Institute of Biochemical Engineering, University of Stuttgart, Stuttgart, Germany.
Biotechnol Bioeng. 2021 Jan;118(1):265-278. doi: 10.1002/bit.27568. Epub 2020 Oct 7.
Escherichia coli exposed to industrial-scale heterogeneous mixing conditions respond to external stress by initiating short-term metabolic and long-term strategic transcriptional programs. In native habitats, long-term strategies allow survival in severe stress but are of limited use in large bioreactors, where microenvironmental conditions may change right after said programs are started. Related on/off switching of genes causes additional ATP burden that may reduce the cellular capacity for producing the desired product. Here, we present an agent-based data-driven model linked to computational fluid dynamics, finally allowing to predict additional ATP needs of Escherichia coli K12 W3110 exposed to realistic large-scale bioreactor conditions. The complex model describes transcriptional up- and downregulation dynamics of about 600 genes starting from subminute range covering 28 h. The data-based approach was extracted from comprehensive scale-down experiments. Simulating mixing and mass transfer conditions in a 54 m stirred bioreactor, 120,000 E. coli cells were tracked while fluctuating between different zones of glucose availability. It was found that cellular ATP demands rise between 30% and 45% of growth decoupled maintenance needs, which may limit the production of ATP-intensive product formation accordingly. Furthermore, spatial analysis of individual cell transcriptional patterns reveal very heterogeneous gene amplifications with hot spots of 50%-80% messenger RNA upregulation in the upper region of the bioreactor. The phenomenon reflects the time-delayed regulatory response of the cells that propagate through the stirred tank. After 4.2 h, cells adapt to environmental changes but still have to bear an additional 6% ATP demand.

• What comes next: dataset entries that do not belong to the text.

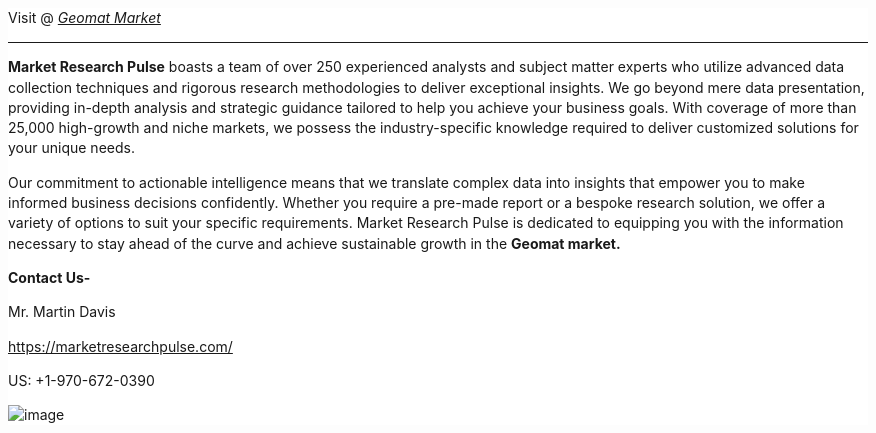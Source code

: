 Visit @&nbsp;<em><a href="https://marketresearchpulse.com/report/136651/geomat-market?utm_source=Linkedin&utm_medium=0111">Geomat Market</a></em></strong></p></blockquote><hr /><p><strong>Market Research Pulse</strong> boasts a team of over 250 experienced analysts and subject matter experts who utilize advanced data collection techniques and rigorous research methodologies to deliver exceptional insights. We go beyond mere data presentation, providing in-depth analysis and strategic guidance tailored to help you achieve your business goals. With coverage of more than 25,000 high-growth and niche markets, we possess the industry-specific knowledge required to deliver customized solutions for your unique needs.</p><p>Our commitment to actionable intelligence means that we translate complex data into insights that empower you to make informed business decisions confidently. Whether you require a pre-made report or a bespoke research solution, we offer a variety of options to suit your specific requirements. Market Research Pulse is dedicated to equipping you with the information necessary to stay ahead of the curve and achieve sustainable growth in the <strong>Geomat market.</strong></p><p><strong>Contact Us-</strong></p><p>Mr. Martin Davis</p><p>https://marketresearchpulse.com/</p><p>US: +1-970-672-0390</p>
![image](https://github.com/user-attachments/assets/5b906d1e-8c78-45bb-bda3-de4357ede197)

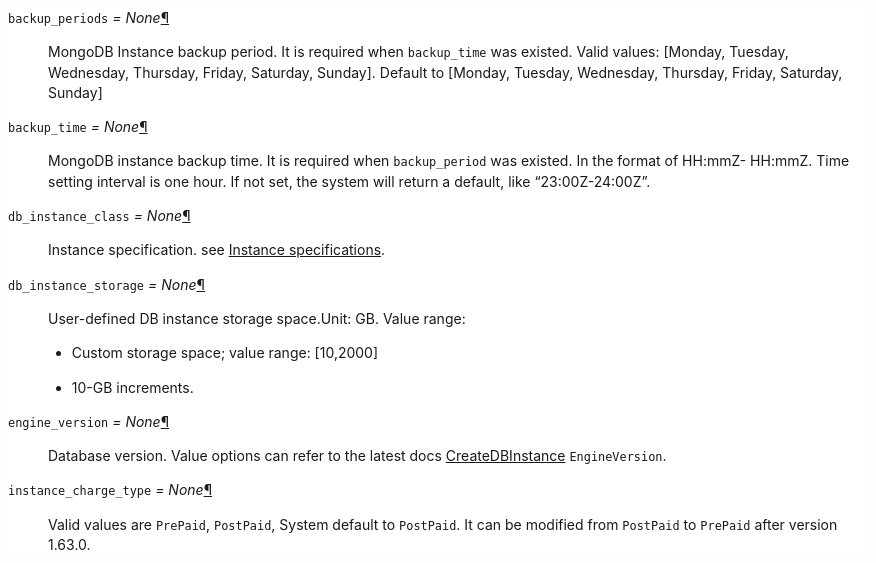 <dl class="attribute">
<dt id="pulumi_alicloud.mongodb.Instance.backup_periods">
<code class="sig-name descname">backup_periods</code><em class="property"> = None</em><a class="headerlink" href="#pulumi_alicloud.mongodb.Instance.backup_periods" title="Permalink to this definition">¶</a></dt>
<dd><p>MongoDB Instance backup period. It is required when <code class="docutils literal notranslate"><span class="pre">backup_time</span></code> was existed. Valid values: [Monday, Tuesday, Wednesday, Thursday, Friday, Saturday, Sunday]. Default to [Monday, Tuesday, Wednesday, Thursday, Friday, Saturday, Sunday]</p>
</dd></dl>

<dl class="attribute">
<dt id="pulumi_alicloud.mongodb.Instance.backup_time">
<code class="sig-name descname">backup_time</code><em class="property"> = None</em><a class="headerlink" href="#pulumi_alicloud.mongodb.Instance.backup_time" title="Permalink to this definition">¶</a></dt>
<dd><p>MongoDB instance backup time. It is required when <code class="docutils literal notranslate"><span class="pre">backup_period</span></code> was existed. In the format of HH:mmZ- HH:mmZ. Time setting interval is one hour. If not set, the system will return a default, like “23:00Z-24:00Z”.</p>
</dd></dl>

<dl class="attribute">
<dt id="pulumi_alicloud.mongodb.Instance.db_instance_class">
<code class="sig-name descname">db_instance_class</code><em class="property"> = None</em><a class="headerlink" href="#pulumi_alicloud.mongodb.Instance.db_instance_class" title="Permalink to this definition">¶</a></dt>
<dd><p>Instance specification. see <a class="reference external" href="https://www.alibabacloud.com/help/doc-detail/57141.htm">Instance specifications</a>.</p>
</dd></dl>

<dl class="attribute">
<dt id="pulumi_alicloud.mongodb.Instance.db_instance_storage">
<code class="sig-name descname">db_instance_storage</code><em class="property"> = None</em><a class="headerlink" href="#pulumi_alicloud.mongodb.Instance.db_instance_storage" title="Permalink to this definition">¶</a></dt>
<dd><p>User-defined DB instance storage space.Unit: GB. Value range:</p>
<ul class="simple">
<li><p>Custom storage space; value range: [10,2000]</p></li>
<li><p>10-GB increments.</p></li>
</ul>
</dd></dl>

<dl class="attribute">
<dt id="pulumi_alicloud.mongodb.Instance.engine_version">
<code class="sig-name descname">engine_version</code><em class="property"> = None</em><a class="headerlink" href="#pulumi_alicloud.mongodb.Instance.engine_version" title="Permalink to this definition">¶</a></dt>
<dd><p>Database version. Value options can refer to the latest docs <a class="reference external" href="https://www.alibabacloud.com/help/doc-detail/61763.htm">CreateDBInstance</a> <code class="docutils literal notranslate"><span class="pre">EngineVersion</span></code>.</p>
</dd></dl>

<dl class="attribute">
<dt id="pulumi_alicloud.mongodb.Instance.instance_charge_type">
<code class="sig-name descname">instance_charge_type</code><em class="property"> = None</em><a class="headerlink" href="#pulumi_alicloud.mongodb.Instance.instance_charge_type" title="Permalink to this definition">¶</a></dt>
<dd><p>Valid values are <code class="docutils literal notranslate"><span class="pre">PrePaid</span></code>, <code class="docutils literal notranslate"><span class="pre">PostPaid</span></code>, System default to <code class="docutils literal notranslate"><span class="pre">PostPaid</span></code>. It can be modified from <code class="docutils literal notranslate"><span class="pre">PostPaid</span></code> to <code class="docutils literal notranslate"><span class="pre">PrePaid</span></code> after version 1.63.0.</p>
</dd></dl>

大肠杆菌暴露于工业规模的非均相混合条件下,通过启动短期代谢和长期战略转录程序来应对外部应激。在自然栖息地中,长期策略允许在严重压力下生存,但在大型生物反应器中用途有限,因为微环境条件可能在启动这些程序后立即发生变化。相关基因的开/关切换会导致额外的 ATP 负担,从而可能降低细胞生产所需产物的能力。在这里,我们提出了一个基于代理的、数据驱动的模型,该模型与计算流体动力学相关联,最终允许预测大肠杆菌 K12 W3110 在现实的大规模生物反应器条件下暴露时的额外 ATP 需求。该复杂模型描述了约 600 个基因的转录上调和下调动力学,从亚分钟范围开始,涵盖 28 小时。基于数据的方法是从全面的缩小规模实验中提取出来的。在 54 立方米搅拌式生物反应器中模拟混合和传质条件,120000 个大肠杆菌细胞在不同的葡萄糖供应区之间波动时被跟踪。结果发现,细胞的 ATP 需求增加了生长解耦维持需求的 30%到 45%之间,这可能会相应地限制 ATP 密集型产物形成的生产。此外,对单个细胞转录模式的空间分析显示,存在非常不均匀的基因扩增,生物反应器上部区域的信使 RNA 上调幅度达到 50%到 80%。这种现象反映了细胞的时间延迟调节反应,这些反应通过搅拌罐传播。4.2 小时后,细胞适应了环境变化,但仍需承担额外的 6%的 ATP 需求。